Whichever way you come, you may be mildly surprised when you arrive in this hot, tropical coastal town, where the streets are mostly unpaved, full of pot holes and sprouting weeds. Most houses are ramshackle and the inhabitants, most of whom are black, have a languid, easy-going air and never seem to be in much hurry. San Lorenzo isn’t striking for its affluence or energy, especially during the heat of the day. Come nightfall, however, when the air gets cooler, people saunter in the streets, sit in the park chatting with their friends, or just stand around watching the world go by. A salsa beat or marimba riff fills the air. “Walk and learn,” they say here. “Walk and know.”

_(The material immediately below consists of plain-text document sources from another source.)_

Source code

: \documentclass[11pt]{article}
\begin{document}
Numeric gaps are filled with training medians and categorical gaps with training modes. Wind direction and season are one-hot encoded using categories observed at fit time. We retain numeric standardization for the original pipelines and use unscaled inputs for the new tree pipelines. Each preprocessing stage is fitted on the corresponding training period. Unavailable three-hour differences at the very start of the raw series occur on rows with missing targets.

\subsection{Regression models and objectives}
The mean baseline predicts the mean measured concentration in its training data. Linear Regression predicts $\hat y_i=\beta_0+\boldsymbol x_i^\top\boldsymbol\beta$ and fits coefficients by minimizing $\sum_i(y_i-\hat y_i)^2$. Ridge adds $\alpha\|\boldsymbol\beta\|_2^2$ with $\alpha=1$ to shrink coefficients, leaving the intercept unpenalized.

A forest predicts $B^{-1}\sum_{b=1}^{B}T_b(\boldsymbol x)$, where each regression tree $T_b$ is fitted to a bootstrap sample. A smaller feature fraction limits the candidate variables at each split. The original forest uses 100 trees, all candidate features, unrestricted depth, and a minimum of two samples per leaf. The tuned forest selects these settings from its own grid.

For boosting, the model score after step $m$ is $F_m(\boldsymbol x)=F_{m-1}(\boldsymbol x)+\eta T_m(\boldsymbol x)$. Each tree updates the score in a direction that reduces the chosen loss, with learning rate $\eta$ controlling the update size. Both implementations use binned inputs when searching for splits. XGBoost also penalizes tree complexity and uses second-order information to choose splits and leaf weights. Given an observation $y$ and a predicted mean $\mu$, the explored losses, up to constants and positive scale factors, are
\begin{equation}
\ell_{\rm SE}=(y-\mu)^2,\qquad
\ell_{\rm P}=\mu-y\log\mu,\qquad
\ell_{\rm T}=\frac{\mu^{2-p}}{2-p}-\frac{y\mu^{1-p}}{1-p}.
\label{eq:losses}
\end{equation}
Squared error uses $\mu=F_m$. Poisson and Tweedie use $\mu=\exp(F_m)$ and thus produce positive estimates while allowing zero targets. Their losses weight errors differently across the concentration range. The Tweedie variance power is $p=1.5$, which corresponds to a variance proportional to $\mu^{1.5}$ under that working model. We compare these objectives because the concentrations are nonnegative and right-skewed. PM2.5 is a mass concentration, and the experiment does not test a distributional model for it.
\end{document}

. San Lorenzo dates back to the 16th century, when a slave boat from Africa was wrecked off the coast. The escaped slaves, or maroons as they were called, established themselves around this estuary of islands and mangrove swamps. In their early days, the maroons allied with the freebooting British pirates, including Sir Francis Drake, harassed Spanish galleons. The British supplied them with guns and cannon for use against their colonial masters, while the maroons gave the British food and a haven.
Cut off by inland forests and high mountains, the community of African ex-pats retained its cultural traditions and independence. Some of these survive in the form of Marimba music and the summoning of spirits with macumba voodoo. Its only lifeline being the sea, the community remained cut off from the rest of the country until the construction of the autoferro
railway to Ibarra
in the 1959 enabling export of agricultural products to the Sierra. With the completion of the road linking Colombia in the north, and the big city of Esmeraldas to the south, San Lorenzo will benefit from more traffic. Locals say that in 20 years it will become a real city, but at the same time San Lorenzo may lose some of its languid charm.